Typical sensors in smart home systems include, for example, gas sensors, temperature sensors, fire detection sensors, etc., and may even include heartbeat sensors, body temperature sensors, blood pressure sensors, etc., carried by a human wearable device. The plurality of sensors form the infrastructure of the whole intelligent home system, and the central controller receives and processes the detection results of the sensors.

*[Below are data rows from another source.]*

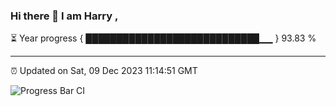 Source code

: ### Hi there 👋 I am Harry , 

⏳ Year progress { ████████████████████████████▁▁ } 93.83 %

---

⏰ Updated on Sat, 09 Dec 2023 11:14:51 GMT

![Progress Bar CI](https://github.com/duykhang68/duykhang68/workflows/Progress%20Bar%20CI/badge.svg)
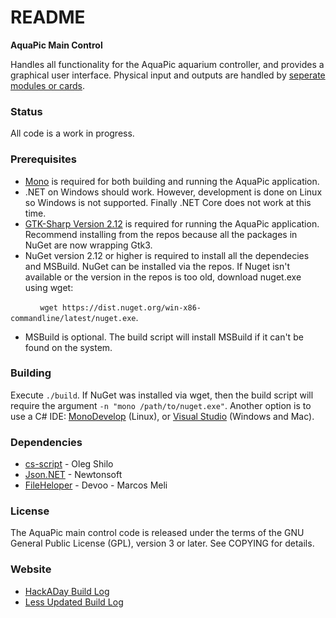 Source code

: README
======
**AquaPic Main Control**

Handles all functionality for the AquaPic aquarium controller, and provides a graphical user interface. Physical input and outputs are handled by [seperate modules or cards](https://github.com/brandtks/AquaPicModules).

### Status
All code is a work in progress. 

### Prerequisites
 * [Mono](http://www.mono-project.com/) is required for both building and running the AquaPic application. 
 * .NET on Windows should work. However, development is done on Linux so Windows is not supported. Finally .NET Core does not work at this time.
 * [GTK-Sharp Version 2.12](http://www.mono-project.com/docs/gui/gtksharp/) is required for running the AquaPic application. Recommend installing from the repos because all the packages in NuGet are now wrapping Gtk3.
 * NuGet version 2.12 or higher is required to install all the dependecies and MSBuild. NuGet can be installed via the repos. If Nuget isn't available or the version in the repos is too old, download nuget.exe using wget: 
 
&nbsp;&nbsp;&nbsp;&nbsp;&nbsp;&nbsp;&nbsp;&nbsp;&nbsp;&nbsp;&nbsp;&nbsp;`wget https://dist.nuget.org/win-x86-commandline/latest/nuget.exe`. 
 
 * MSBuild is optional. The build script will install MSBuild if it can't be found on the system. 
 
### Building
Execute `./build`. If NuGet was installed via wget, then the build script will require the argument `-n "mono /path/to/nuget.exe"`. Another option is to use a C# IDE: [MonoDevelop](http://www.monodevelop.com/download/) (Linux), or [Visual Studio](https://www.visualstudio.com/vs/) (Windows and Mac).

### Dependencies
 * [cs-script](http://www.csscript.net/) - Oleg Shilo
 * [Json.NET](http://www.newtonsoft.com/json) - Newtonsoft
 * [FileHeloper](http://www.filehelpers.net/) - Devoo - Marcos Meli

### License
The AquaPic main control code is released under the terms of the GNU General Public License (GPL), version 3 or later. See COPYING for details.

### Website
 * [HackADay Build Log](https://hackaday.io/project/1436-aquapic-aquarium-controller)
 * [Less Updated Build Log](https://sites.google.com/site/aquapicbuildlog/)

One typical way for the central controller to handle the sensor detection is by means of anomaly detection, e.g. detecting if the gas concentration detected by the gas sensor exceeds an allowable upper threshold, and upon detection of an anomaly, an anomaly handling is required, e.g. alerting the user client. In the prior art, the central controller typically immediately warns when it finds that the gas concentration exceeds an upper threshold. However, the occurrence of an abnormality in the detection result of the gas sensor may not necessarily be a real abnormality, and may be a sensor failure, an environmental short-term burst phenomenon, a data transmission failure, an artificial factor, etc., which may cause an erroneous warning of the central controller, affecting the reliability of the system warning. Therefore, there is a need for an anomaly detection method that can detect true anomalies from these sporadic anomalies.
Disclosure of Invention
In order to solve the problems in the prior art, the invention provides an anomaly detection method in an intelligent home system.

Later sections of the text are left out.